Work required.
Begin with the first line below and retype each line exactly through the line containing "### 헤더 스타일 문제 해결 (2025-09-03)". Any pictures are to be left out.

[Source records]
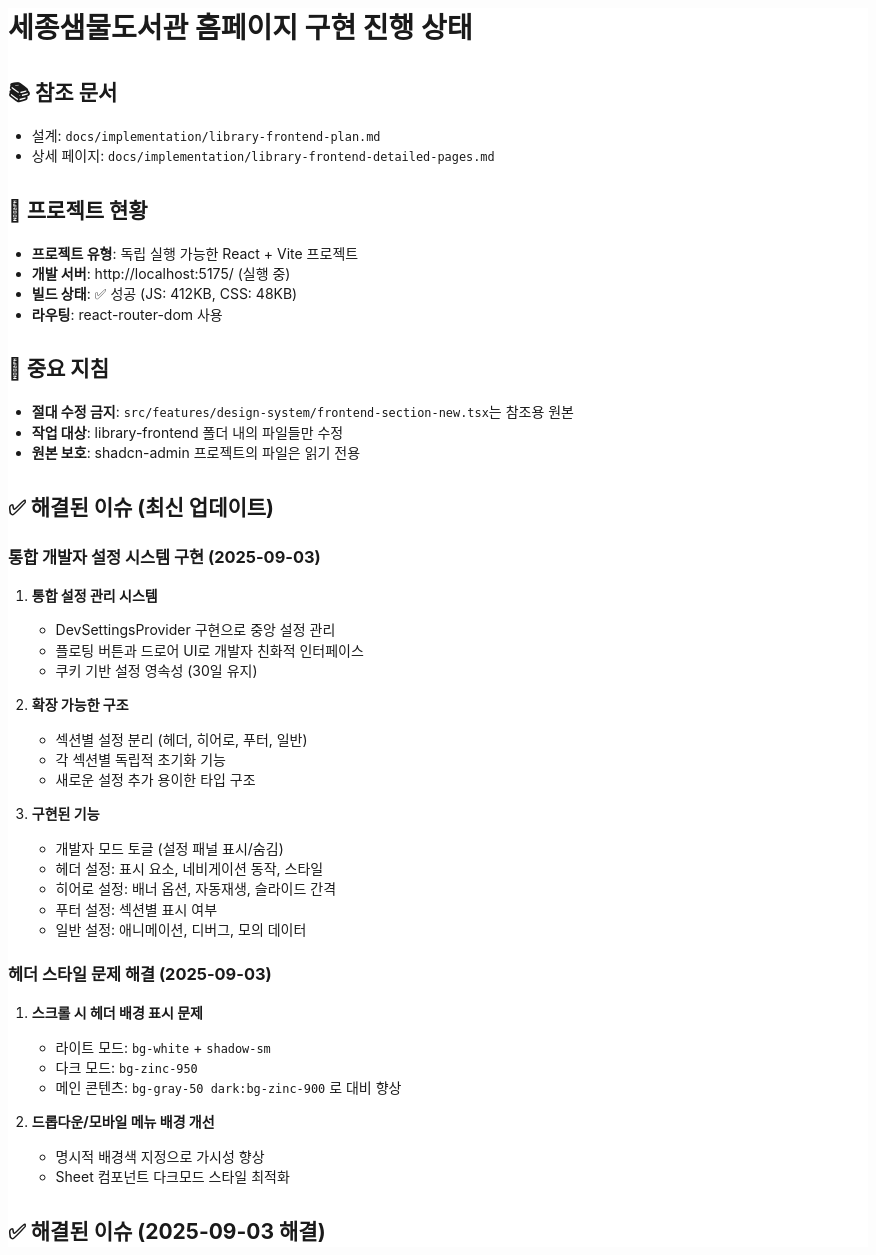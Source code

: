 # 세종샘물도서관 홈페이지 구현 진행 상태

## 📚 참조 문서
- 설계: `docs/implementation/library-frontend-plan.md`
- 상세 페이지: `docs/implementation/library-frontend-detailed-pages.md`

## 🚀 프로젝트 현황
- **프로젝트 유형**: 독립 실행 가능한 React + Vite 프로젝트
- **개발 서버**: http://localhost:5175/ (실행 중)
- **빌드 상태**: ✅ 성공 (JS: 412KB, CSS: 48KB)
- **라우팅**: react-router-dom 사용

## 🔴 중요 지침
- **절대 수정 금지**: `src/features/design-system/frontend-section-new.tsx`는 참조용 원본
- **작업 대상**: library-frontend 폴더 내의 파일들만 수정
- **원본 보호**: shadcn-admin 프로젝트의 파일은 읽기 전용

## ✅ 해결된 이슈 (최신 업데이트)

### 통합 개발자 설정 시스템 구현 (2025-09-03)
1. **통합 설정 관리 시스템**
   - DevSettingsProvider 구현으로 중앙 설정 관리
   - 플로팅 버튼과 드로어 UI로 개발자 친화적 인터페이스
   - 쿠키 기반 설정 영속성 (30일 유지)
   
2. **확장 가능한 구조**
   - 섹션별 설정 분리 (헤더, 히어로, 푸터, 일반)
   - 각 섹션별 독립적 초기화 기능
   - 새로운 설정 추가 용이한 타입 구조
   
3. **구현된 기능**
   - 개발자 모드 토글 (설정 패널 표시/숨김)
   - 헤더 설정: 표시 요소, 네비게이션 동작, 스타일
   - 히어로 설정: 배너 옵션, 자동재생, 슬라이드 간격
   - 푸터 설정: 섹션별 표시 여부
   - 일반 설정: 애니메이션, 디버그, 모의 데이터

### 헤더 스타일 문제 해결 (2025-09-03)
1. **스크롤 시 헤더 배경 표시 문제**
   - 라이트 모드: `bg-white` + `shadow-sm`
   - 다크 모드: `bg-zinc-950`
   - 메인 콘텐츠: `bg-gray-50 dark:bg-zinc-900` 로 대비 향상
   
2. **드롭다운/모바일 메뉴 배경 개선**
   - 명시적 배경색 지정으로 가시성 향상
   - Sheet 컴포넌트 다크모드 스타일 최적화

## ✅ 해결된 이슈 (2025-09-03 해결)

Answer to this problem.
Source code

: # 세종샘물도서관 홈페이지 구현 진행 상태

## 📚 참조 문서
- 설계: `docs/implementation/library-frontend-plan.md`
- 상세 페이지: `docs/implementation/library-frontend-detailed-pages.md`

## 🚀 프로젝트 현황
- **프로젝트 유형**: 독립 실행 가능한 React + Vite 프로젝트
- **개발 서버**: http://localhost:5175/ (실행 중)
- **빌드 상태**: ✅ 성공 (JS: 412KB, CSS: 48KB)
- **라우팅**: react-router-dom 사용

## 🔴 중요 지침
- **절대 수정 금지**: `src/features/design-system/frontend-section-new.tsx`는 참조용 원본
- **작업 대상**: library-frontend 폴더 내의 파일들만 수정
- **원본 보호**: shadcn-admin 프로젝트의 파일은 읽기 전용

## ✅ 해결된 이슈 (최신 업데이트)

### 통합 개발자 설정 시스템 구현 (2025-09-03)
1. **통합 설정 관리 시스템**
   - DevSettingsProvider 구현으로 중앙 설정 관리
   - 플로팅 버튼과 드로어 UI로 개발자 친화적 인터페이스
   - 쿠키 기반 설정 영속성 (30일 유지)
   
2. **확장 가능한 구조**
   - 섹션별 설정 분리 (헤더, 히어로, 푸터, 일반)
   - 각 섹션별 독립적 초기화 기능
   - 새로운 설정 추가 용이한 타입 구조
   
3. **구현된 기능**
   - 개발자 모드 토글 (설정 패널 표시/숨김)
   - 헤더 설정: 표시 요소, 네비게이션 동작, 스타일
   - 히어로 설정: 배너 옵션, 자동재생, 슬라이드 간격
   - 푸터 설정: 섹션별 표시 여부
   - 일반 설정: 애니메이션, 디버그, 모의 데이터

### 헤더 스타일 문제 해결 (2025-09-03)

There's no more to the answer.